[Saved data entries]
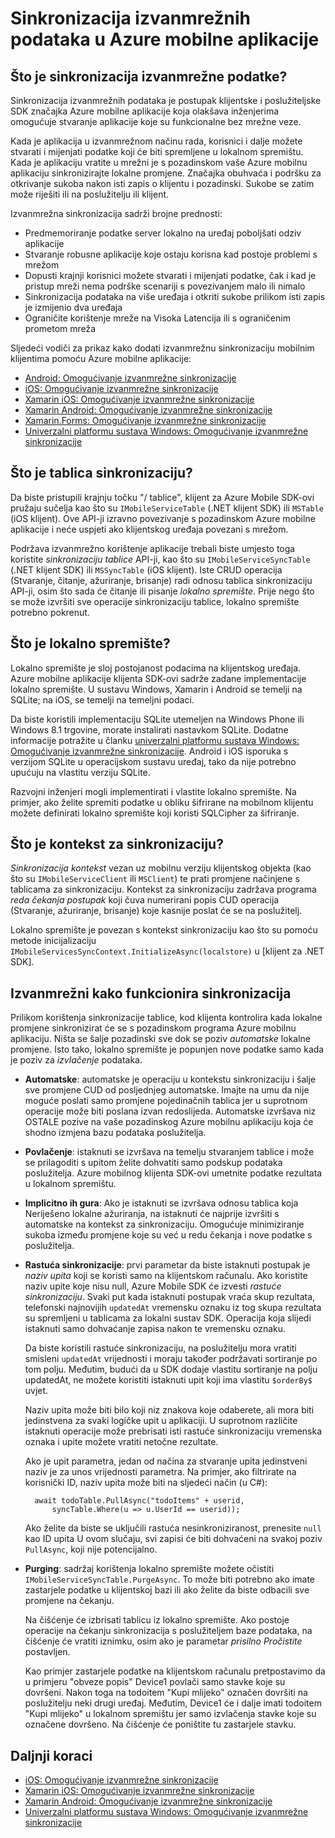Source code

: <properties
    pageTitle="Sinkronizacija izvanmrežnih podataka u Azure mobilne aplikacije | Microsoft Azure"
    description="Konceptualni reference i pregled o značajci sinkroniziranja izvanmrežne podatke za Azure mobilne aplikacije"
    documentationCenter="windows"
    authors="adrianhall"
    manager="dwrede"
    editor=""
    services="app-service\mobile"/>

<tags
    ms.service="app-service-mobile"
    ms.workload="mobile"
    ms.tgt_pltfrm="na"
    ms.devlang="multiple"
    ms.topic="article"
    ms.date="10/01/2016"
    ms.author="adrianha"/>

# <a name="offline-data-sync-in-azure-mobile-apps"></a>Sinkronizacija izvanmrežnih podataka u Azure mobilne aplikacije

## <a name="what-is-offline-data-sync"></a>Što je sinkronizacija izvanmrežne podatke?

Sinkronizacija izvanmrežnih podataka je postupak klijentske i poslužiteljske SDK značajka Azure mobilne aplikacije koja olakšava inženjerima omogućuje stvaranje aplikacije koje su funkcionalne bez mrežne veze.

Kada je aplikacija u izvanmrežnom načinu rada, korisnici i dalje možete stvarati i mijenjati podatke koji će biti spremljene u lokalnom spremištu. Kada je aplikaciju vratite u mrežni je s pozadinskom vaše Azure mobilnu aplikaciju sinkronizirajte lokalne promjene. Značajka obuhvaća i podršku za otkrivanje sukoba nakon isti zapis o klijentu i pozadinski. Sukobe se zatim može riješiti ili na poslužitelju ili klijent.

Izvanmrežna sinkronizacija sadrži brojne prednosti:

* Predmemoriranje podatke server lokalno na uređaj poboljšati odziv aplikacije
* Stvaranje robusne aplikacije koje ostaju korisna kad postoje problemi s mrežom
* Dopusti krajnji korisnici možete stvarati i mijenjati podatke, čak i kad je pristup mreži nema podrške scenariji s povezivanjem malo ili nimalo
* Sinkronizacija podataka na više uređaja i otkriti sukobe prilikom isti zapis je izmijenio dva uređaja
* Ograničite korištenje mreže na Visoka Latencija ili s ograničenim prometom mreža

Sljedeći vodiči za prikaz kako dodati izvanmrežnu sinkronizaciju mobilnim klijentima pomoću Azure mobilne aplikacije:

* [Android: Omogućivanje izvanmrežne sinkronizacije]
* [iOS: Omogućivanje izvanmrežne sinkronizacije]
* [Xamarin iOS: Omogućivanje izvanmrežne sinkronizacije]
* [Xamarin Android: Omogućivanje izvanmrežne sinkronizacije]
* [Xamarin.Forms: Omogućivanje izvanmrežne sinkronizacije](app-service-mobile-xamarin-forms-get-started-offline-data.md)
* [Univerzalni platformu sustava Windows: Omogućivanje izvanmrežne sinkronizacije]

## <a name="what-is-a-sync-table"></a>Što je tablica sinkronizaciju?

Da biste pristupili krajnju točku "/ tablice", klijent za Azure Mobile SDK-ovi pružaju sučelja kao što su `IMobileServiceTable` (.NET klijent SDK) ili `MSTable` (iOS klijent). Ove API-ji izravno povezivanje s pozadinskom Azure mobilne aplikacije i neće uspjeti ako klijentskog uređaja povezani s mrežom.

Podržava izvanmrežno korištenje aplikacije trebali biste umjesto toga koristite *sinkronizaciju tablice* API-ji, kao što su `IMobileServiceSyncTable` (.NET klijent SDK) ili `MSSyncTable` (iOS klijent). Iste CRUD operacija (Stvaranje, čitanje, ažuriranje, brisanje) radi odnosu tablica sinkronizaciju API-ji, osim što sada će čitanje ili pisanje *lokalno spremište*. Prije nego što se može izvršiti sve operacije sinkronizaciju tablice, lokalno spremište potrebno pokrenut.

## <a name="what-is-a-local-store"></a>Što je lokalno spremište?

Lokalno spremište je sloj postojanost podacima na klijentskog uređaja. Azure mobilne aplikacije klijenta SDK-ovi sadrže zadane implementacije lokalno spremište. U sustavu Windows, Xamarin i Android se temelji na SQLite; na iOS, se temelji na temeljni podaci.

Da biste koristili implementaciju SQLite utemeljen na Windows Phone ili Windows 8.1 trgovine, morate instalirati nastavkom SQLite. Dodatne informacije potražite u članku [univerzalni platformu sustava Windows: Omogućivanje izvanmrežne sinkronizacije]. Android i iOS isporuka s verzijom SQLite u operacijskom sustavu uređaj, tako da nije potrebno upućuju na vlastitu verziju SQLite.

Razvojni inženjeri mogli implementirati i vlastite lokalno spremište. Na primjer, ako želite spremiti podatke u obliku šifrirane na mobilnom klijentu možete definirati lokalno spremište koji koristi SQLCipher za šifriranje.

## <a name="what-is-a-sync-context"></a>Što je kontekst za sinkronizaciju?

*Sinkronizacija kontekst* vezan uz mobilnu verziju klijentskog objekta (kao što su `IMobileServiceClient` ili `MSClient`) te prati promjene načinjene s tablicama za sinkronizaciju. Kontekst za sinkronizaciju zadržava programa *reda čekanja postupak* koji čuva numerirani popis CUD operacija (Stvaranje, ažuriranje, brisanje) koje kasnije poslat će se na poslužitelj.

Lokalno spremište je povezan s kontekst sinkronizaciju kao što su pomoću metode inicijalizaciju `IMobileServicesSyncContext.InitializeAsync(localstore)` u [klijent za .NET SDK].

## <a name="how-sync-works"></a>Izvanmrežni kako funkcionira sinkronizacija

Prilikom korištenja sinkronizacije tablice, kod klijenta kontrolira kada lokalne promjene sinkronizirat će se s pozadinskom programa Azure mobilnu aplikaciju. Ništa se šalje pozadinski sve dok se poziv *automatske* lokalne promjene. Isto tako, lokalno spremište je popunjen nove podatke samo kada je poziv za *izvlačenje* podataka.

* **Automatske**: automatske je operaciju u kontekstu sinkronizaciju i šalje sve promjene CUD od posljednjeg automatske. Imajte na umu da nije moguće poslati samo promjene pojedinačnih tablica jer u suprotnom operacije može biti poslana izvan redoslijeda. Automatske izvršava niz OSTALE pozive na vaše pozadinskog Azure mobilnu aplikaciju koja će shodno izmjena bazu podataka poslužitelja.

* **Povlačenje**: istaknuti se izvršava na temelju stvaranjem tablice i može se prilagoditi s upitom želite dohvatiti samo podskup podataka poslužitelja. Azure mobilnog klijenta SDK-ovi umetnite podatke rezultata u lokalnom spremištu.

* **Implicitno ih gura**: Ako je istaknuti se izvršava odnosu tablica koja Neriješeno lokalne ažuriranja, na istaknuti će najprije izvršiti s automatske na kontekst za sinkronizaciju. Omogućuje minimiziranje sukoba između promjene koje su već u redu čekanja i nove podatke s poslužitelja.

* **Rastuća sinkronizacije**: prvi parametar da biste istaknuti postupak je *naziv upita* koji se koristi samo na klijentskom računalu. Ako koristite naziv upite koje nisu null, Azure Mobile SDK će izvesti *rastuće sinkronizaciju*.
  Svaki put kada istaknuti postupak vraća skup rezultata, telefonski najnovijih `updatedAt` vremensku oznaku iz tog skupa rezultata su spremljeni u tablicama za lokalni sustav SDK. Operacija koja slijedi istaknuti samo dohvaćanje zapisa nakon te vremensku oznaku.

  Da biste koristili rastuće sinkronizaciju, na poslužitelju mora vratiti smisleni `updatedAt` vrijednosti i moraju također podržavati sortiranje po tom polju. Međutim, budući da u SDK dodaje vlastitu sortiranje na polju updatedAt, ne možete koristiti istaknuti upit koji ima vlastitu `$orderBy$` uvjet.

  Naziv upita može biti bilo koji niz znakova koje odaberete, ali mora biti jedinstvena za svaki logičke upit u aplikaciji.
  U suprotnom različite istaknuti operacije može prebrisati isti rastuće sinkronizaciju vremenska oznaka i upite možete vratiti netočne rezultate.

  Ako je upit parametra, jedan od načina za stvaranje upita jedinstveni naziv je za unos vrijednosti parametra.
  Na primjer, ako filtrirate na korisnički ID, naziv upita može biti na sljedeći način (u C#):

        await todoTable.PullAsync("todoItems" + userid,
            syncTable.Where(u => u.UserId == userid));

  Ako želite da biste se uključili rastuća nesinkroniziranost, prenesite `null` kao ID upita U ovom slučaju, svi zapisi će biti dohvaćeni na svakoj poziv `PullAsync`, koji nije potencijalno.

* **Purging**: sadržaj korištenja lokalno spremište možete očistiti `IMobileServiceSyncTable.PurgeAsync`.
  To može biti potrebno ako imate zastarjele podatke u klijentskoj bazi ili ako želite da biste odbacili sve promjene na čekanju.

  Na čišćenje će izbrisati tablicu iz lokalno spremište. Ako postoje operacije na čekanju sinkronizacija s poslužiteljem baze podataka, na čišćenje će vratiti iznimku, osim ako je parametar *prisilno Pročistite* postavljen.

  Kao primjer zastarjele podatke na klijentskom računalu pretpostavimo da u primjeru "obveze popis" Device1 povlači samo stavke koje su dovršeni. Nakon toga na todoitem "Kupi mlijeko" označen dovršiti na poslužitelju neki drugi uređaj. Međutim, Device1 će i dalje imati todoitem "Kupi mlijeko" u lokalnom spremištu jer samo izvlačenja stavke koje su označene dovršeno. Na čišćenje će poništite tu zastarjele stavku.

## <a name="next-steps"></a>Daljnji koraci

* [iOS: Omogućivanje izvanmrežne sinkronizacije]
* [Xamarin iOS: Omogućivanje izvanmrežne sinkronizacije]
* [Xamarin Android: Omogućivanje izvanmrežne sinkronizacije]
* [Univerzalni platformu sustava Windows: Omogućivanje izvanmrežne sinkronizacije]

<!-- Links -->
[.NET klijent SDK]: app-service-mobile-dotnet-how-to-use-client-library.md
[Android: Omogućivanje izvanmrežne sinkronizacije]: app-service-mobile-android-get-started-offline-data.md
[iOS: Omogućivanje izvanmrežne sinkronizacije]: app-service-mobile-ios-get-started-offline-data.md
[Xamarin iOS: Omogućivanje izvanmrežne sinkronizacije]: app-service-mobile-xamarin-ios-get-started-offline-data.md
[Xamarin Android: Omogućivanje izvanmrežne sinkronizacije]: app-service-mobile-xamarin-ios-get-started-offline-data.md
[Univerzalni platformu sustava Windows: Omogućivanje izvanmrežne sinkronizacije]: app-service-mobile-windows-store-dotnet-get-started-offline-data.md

** The task **
Copy out every line above where "mrežom" is present.

** Solution to this problem **
* Stvaranje robusne aplikacije koje ostaju korisna kad postoje problemi s mrežom
Da biste pristupili krajnju točku "/ tablice", klijent za Azure Mobile SDK-ovi pružaju sučelja kao što su `IMobileServiceTable` (.NET klijent SDK) ili `MSTable` (iOS klijent). Ove API-ji izravno povezivanje s pozadinskom Azure mobilne aplikacije i neće uspjeti ako klijentskog uređaja povezani s mrežom.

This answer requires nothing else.